Fait à noter, les priorités financières ont beaucoup changé depuis l’année dernière. Ainsi, les Canadiens âgés de 55 ans ou plus sont deux fois plus nombreux que l’an dernier à déclarer que l’achat d’une propriété figurait parmi leurs priorités financières. L’appel de l’immobilier a également gagné en importance chez les personnes de 35 à 54 ans : 44 % d’entre elles ont affirmé qu’il s’agissait d’un projet prioritaire, comparativement à 30 % à l’automne 2008.
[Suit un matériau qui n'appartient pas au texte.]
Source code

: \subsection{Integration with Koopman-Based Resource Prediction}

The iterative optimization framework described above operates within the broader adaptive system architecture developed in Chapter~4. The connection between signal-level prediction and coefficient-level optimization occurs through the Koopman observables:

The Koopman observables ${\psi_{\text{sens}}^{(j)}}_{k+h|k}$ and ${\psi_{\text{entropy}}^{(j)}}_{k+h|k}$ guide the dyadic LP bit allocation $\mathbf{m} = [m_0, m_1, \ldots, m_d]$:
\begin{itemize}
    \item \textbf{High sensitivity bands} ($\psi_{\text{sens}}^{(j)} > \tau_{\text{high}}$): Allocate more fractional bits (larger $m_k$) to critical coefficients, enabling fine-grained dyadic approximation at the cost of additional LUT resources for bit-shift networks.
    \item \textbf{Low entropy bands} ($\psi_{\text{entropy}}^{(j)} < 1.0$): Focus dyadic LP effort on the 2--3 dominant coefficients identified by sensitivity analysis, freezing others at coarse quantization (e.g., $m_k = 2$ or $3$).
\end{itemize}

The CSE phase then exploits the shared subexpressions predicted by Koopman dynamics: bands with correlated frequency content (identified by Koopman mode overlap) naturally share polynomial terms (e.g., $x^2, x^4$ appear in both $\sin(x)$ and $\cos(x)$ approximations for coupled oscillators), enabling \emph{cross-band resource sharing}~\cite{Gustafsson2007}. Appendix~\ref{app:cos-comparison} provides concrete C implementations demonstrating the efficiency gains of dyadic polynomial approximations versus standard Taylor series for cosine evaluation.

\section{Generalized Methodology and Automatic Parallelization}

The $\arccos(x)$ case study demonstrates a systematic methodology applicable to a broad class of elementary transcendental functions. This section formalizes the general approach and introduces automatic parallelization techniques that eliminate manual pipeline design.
Par ailleurs, les Canadiens reconnaissent que des questions d’ordre financier accompagnent toujours les événements importants de la vie, comme la perte d’un emploi, la retraite ou le mariage. Mais, à 58 %, ils estiment que l’impact émotionnel prime sur l’impact financier. RBC acquiesce : oui, ces événements ont une incidence plus importante sur le plan humain que monétaire. Cependant, il ne faut pas négliger l’aspect financier.

« La planification financière ne se résume pas à des questions d’argent. Elle devrait être le reflet de votre vie personnelle, et de ce que vous souhaitez faire pour améliorer votre vie, ainsi que celle des membres de votre famille », conclut RBC.